# Browser woes.



## Vol (Jul 5, 2009)

Yesterday, all of a sudden, I could not get Safari browser to operate....and still cannot. Anyone else having trouble. Chrome works fine.

Regards, Mike


----------



## somedevildawg (Jun 20, 2011)

No, working all day yesterday. No issues today either....


----------



## somedevildawg (Jun 20, 2011)

Mine is safari on IPad...


----------



## VA Haymaker (Jul 1, 2014)

Safari working on Mac, iPad and iPhone here.


----------



## r82230 (Mar 1, 2016)

Safari working on I-Pad and here, use something else on other equipment. eg on computer (IE) and smart phone (INK).

Larry


----------



## Tim/South (Dec 12, 2011)

Safari has not worked on this site for me in a long time.

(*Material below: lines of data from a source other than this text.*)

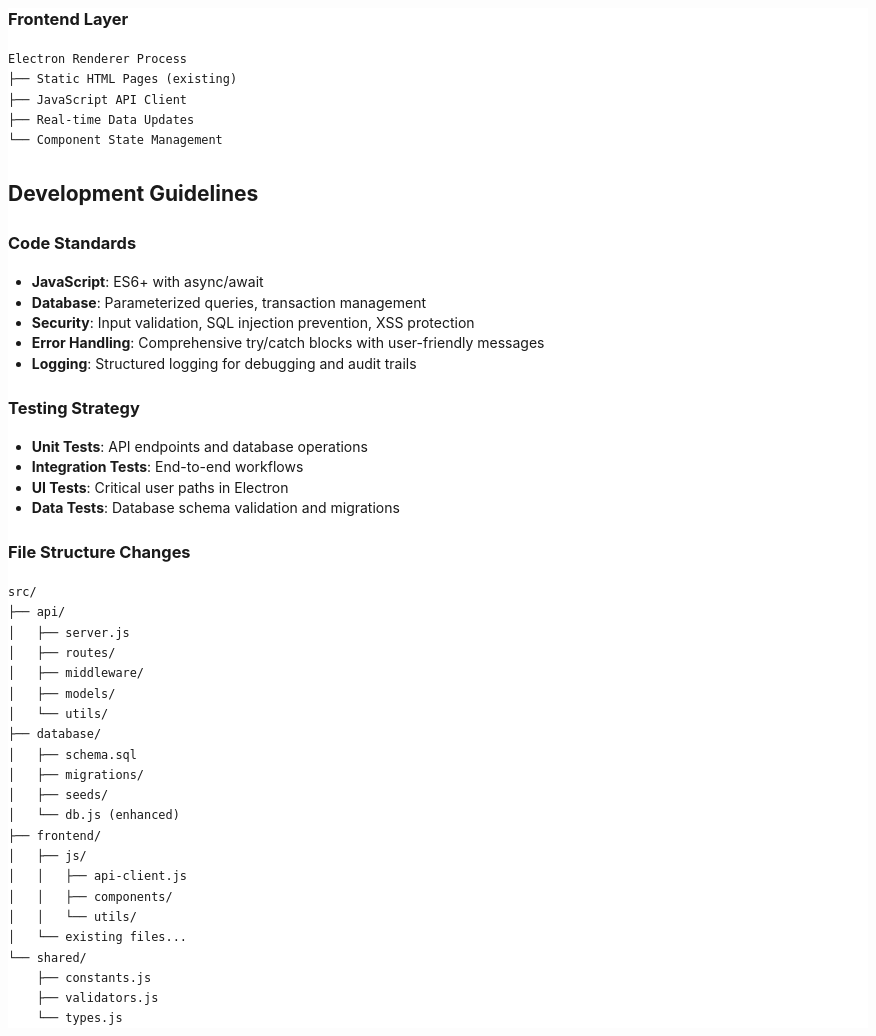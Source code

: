 ### Frontend Layer
```
Electron Renderer Process
├── Static HTML Pages (existing)
├── JavaScript API Client
├── Real-time Data Updates
└── Component State Management
```

## Development Guidelines

### Code Standards
- **JavaScript**: ES6+ with async/await
- **Database**: Parameterized queries, transaction management
- **Security**: Input validation, SQL injection prevention, XSS protection
- **Error Handling**: Comprehensive try/catch blocks with user-friendly messages
- **Logging**: Structured logging for debugging and audit trails

### Testing Strategy
- **Unit Tests**: API endpoints and database operations
- **Integration Tests**: End-to-end workflows
- **UI Tests**: Critical user paths in Electron
- **Data Tests**: Database schema validation and migrations

### File Structure Changes
```
src/
├── api/
│   ├── server.js
│   ├── routes/
│   ├── middleware/
│   ├── models/
│   └── utils/
├── database/
│   ├── schema.sql
│   ├── migrations/
│   ├── seeds/
│   └── db.js (enhanced)
├── frontend/
│   ├── js/
│   │   ├── api-client.js
│   │   ├── components/
│   │   └── utils/
│   └── existing files...
└── shared/
    ├── constants.js
    ├── validators.js
    └── types.js
```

It was the only browser I had installed. I downloaded Chrome to be able to make it back here.


----------



## Vol (Jul 5, 2009)

Hmmm. I may have picked up some kind of virus. I will look into it.

Regards, Mike


----------



## Vol (Jul 5, 2009)

Back in business. I think I must have had something viral as I went into Safari and manually quit Safari and then restarted Safari and I am good. I have never had that to happen before on my Mac laptop.

Regards, Mike


----------



## slowzuki (Mar 8, 2011)

I’ve had adds on this site or others do something funky and make the site come up blank on safari. Have to restart Safari to fix.


----------